Could you reproduce every record below exactly, excluding all pictures?
Material provided section start
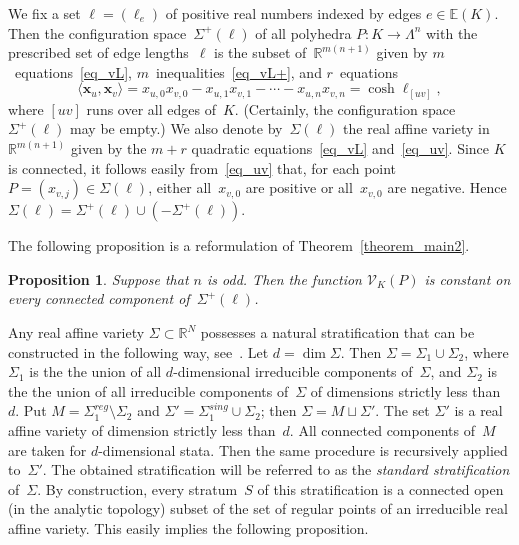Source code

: \documentclass[reqno,tbtags,12pt]{amsart}
\numberwithin{equation}{section}
\newcommand{\R}{\mathbb{R}}
\newcommand{\E}{\mathbb{E}}
\newcommand{\CV}{\mathcal{V}}
\newcommand{\bx}{\mathbf{x}}
\newcommand{\bell}{\boldsymbol{\ell}}
\newtheorem{propos}[theorem]{Proposition}
\theoremstyle{definition}
\begin{document}
We fix a set $\bell=(\ell_e)$ of positive real numbers indexed by edges $e\in\E(K)$. 
Then the configuration space~$\Sigma^+(\bell)$ of all polyhedra $ P\colon K\to\Lambda^n$ with the prescribed set of edge lengths~$\bell$ is the subset of~$\R^{m(n+1)}$ given by $m$~equations~\eqref{eq_vL}, $m$~inequalities~\eqref{eq_vL+}, and $r$~equations
\begin{equation}
\langle\bx_u,\bx_v\rangle=x_{u,0}x_{v,0}-x_{u,1}x_{v,1}-\cdots-x_{u,n}x_{v,n}=\cosh\ell_{[uv]},\label{eq_uv}
\end{equation}
where $[uv]$ runs over all edges of~$K$. (Certainly, the configuration space~$\Sigma^+(\bell)$ may be empty.) We also denote by~$\Sigma(\bell)$ the real affine variety in~$\R^{m(n+1)}$ given by the $m+r$ quadratic equations~\eqref{eq_vL} and~\eqref{eq_uv}. Since $K$ is connected, it follows easily from~\eqref{eq_uv} that, for each point $ P=(x_{v,j})\in\Sigma(\bell)$, either all~$x_{v,0}$ are positive or all~$x_{v,0}$ are negative. Hence $\Sigma(\bell)=\Sigma^+(\bell)\cup(-\Sigma^+(\bell))$.

The following proposition is a reformulation of Theorem~\ref{theorem_main2}.


\begin{propos}\label{propos_const0}
Suppose that $n$ is odd. Then the function $\CV_K( P)$ is constant on every connected component of\/~$\Sigma^+(\bell)$.
\end{propos} 





Any real affine variety $\Sigma\subset\R^N$ possesses a natural stratification that can be constructed in the following way, see~\cite[Sect.~11(b)]{Whi57}. Let $d=\dim\Sigma$. Then $\Sigma=\Sigma_1\cup\Sigma_2$, where $\Sigma_1$ is the the union of all $d$-dimensional irreducible components of~$\Sigma$, and $\Sigma_2$ is the the union of all irreducible components of~$\Sigma$ of dimensions strictly less than~$d$. Put $M=\Sigma^{reg}_1\setminus\Sigma_2$ and $\Sigma'=\Sigma^{sing}_1\cup\Sigma_2$; then $\Sigma=M\sqcup\Sigma'$. The set $\Sigma'$ is a real affine variety of dimension strictly less than~$d$. All connected components of~$M$ are taken for $d$-dimensional stata. Then the same procedure is recursively applied to~$\Sigma'$. The obtained stratification will be referred to as the \textit{standard stratification\/} of~$\Sigma$. By construction, every stratum~$S$ of this stratification is a connected open (in the analytic topology) subset of the set of regular points of an irreducible real affine variety. This easily implies the following proposition.
\end{document}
Material provided section end
• Result below
Source code

: \documentclass[reqno,tbtags,12pt]{amsart}
\numberwithin{equation}{section}
\newcommand{\R}{\mathbb{R}}
\newcommand{\E}{\mathbb{E}}
\newcommand{\CV}{\mathcal{V}}
\newcommand{\bx}{\mathbf{x}}
\newcommand{\bell}{\boldsymbol{\ell}}
\newtheorem{propos}[theorem]{Proposition}
\theoremstyle{definition}
\begin{document}
We fix a set $\bell=(\ell_e)$ of positive real numbers indexed by edges $e\in\E(K)$. 
Then the configuration space~$\Sigma^+(\bell)$ of all polyhedra $ P\colon K\to\Lambda^n$ with the prescribed set of edge lengths~$\bell$ is the subset of~$\R^{m(n+1)}$ given by $m$~equations~\eqref{eq_vL}, $m$~inequalities~\eqref{eq_vL+}, and $r$~equations
\begin{equation}
\langle\bx_u,\bx_v\rangle=x_{u,0}x_{v,0}-x_{u,1}x_{v,1}-\cdots-x_{u,n}x_{v,n}=\cosh\ell_{[uv]},\label{eq_uv}
\end{equation}
where $[uv]$ runs over all edges of~$K$. (Certainly, the configuration space~$\Sigma^+(\bell)$ may be empty.) We also denote by~$\Sigma(\bell)$ the real affine variety in~$\R^{m(n+1)}$ given by the $m+r$ quadratic equations~\eqref{eq_vL} and~\eqref{eq_uv}. Since $K$ is connected, it follows easily from~\eqref{eq_uv} that, for each point $ P=(x_{v,j})\in\Sigma(\bell)$, either all~$x_{v,0}$ are positive or all~$x_{v,0}$ are negative. Hence $\Sigma(\bell)=\Sigma^+(\bell)\cup(-\Sigma^+(\bell))$.

The following proposition is a reformulation of Theorem~\ref{theorem_main2}.


\begin{propos}\label{propos_const0}
Suppose that $n$ is odd. Then the function $\CV_K( P)$ is constant on every connected component of\/~$\Sigma^+(\bell)$.
\end{propos} 





Any real affine variety $\Sigma\subset\R^N$ possesses a natural stratification that can be constructed in the following way, see~\cite[Sect.~11(b)]{Whi57}. Let $d=\dim\Sigma$. Then $\Sigma=\Sigma_1\cup\Sigma_2$, where $\Sigma_1$ is the the union of all $d$-dimensional irreducible components of~$\Sigma$, and $\Sigma_2$ is the the union of all irreducible components of~$\Sigma$ of dimensions strictly less than~$d$. Put $M=\Sigma^{reg}_1\setminus\Sigma_2$ and $\Sigma'=\Sigma^{sing}_1\cup\Sigma_2$; then $\Sigma=M\sqcup\Sigma'$. The set $\Sigma'$ is a real affine variety of dimension strictly less than~$d$. All connected components of~$M$ are taken for $d$-dimensional stata. Then the same procedure is recursively applied to~$\Sigma'$. The obtained stratification will be referred to as the \textit{standard stratification\/} of~$\Sigma$. By construction, every stratum~$S$ of this stratification is a connected open (in the analytic topology) subset of the set of regular points of an irreducible real affine variety. This easily implies the following proposition.
\end{document}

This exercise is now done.